Look through the material for lines with the word "yaml", and copy each one.

# # # #

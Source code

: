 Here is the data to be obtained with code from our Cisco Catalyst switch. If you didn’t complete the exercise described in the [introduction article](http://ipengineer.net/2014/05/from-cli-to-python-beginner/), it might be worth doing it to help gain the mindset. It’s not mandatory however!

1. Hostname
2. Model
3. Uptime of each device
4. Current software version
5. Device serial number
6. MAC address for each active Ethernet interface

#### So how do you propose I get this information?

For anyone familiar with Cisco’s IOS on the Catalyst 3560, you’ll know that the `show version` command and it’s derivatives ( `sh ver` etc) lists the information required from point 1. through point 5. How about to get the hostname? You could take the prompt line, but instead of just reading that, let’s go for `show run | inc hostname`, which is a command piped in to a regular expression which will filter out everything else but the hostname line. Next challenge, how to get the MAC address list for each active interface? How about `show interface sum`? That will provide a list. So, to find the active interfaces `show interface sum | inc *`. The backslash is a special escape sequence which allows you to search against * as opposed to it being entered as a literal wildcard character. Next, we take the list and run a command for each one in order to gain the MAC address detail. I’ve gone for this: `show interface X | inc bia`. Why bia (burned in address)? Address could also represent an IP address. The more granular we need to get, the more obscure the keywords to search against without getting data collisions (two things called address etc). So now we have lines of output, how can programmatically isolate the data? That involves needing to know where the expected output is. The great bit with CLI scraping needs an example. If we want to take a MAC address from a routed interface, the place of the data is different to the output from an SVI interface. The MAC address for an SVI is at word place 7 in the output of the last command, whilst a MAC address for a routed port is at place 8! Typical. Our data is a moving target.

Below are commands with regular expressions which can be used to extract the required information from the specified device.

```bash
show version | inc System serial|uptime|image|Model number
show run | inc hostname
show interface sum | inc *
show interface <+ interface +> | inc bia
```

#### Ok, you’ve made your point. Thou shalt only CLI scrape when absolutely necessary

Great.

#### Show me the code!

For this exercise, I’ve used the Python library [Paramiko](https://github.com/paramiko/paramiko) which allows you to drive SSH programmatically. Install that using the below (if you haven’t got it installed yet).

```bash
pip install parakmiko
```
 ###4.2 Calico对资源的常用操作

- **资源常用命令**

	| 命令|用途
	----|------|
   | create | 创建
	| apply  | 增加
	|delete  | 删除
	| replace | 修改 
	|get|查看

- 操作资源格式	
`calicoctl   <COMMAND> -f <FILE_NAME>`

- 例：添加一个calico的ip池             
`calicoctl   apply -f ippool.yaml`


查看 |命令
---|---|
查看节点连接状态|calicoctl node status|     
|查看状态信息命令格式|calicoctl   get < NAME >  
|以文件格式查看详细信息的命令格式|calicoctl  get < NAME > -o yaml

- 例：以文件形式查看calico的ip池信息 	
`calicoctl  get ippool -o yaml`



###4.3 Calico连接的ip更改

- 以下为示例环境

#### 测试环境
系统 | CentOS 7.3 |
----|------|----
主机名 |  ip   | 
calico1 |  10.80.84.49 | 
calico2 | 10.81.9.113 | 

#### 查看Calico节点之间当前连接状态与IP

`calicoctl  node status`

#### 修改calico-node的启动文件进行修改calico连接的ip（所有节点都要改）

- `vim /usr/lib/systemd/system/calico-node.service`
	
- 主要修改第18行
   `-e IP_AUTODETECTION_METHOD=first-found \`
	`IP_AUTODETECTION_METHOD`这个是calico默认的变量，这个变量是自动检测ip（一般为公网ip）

# # # #

• **Result for this task**:
`calicoctl   apply -f ippool.yaml`
|以文件格式查看详细信息的命令格式|calicoctl  get < NAME > -o yaml
`calicoctl  get ippool -o yaml`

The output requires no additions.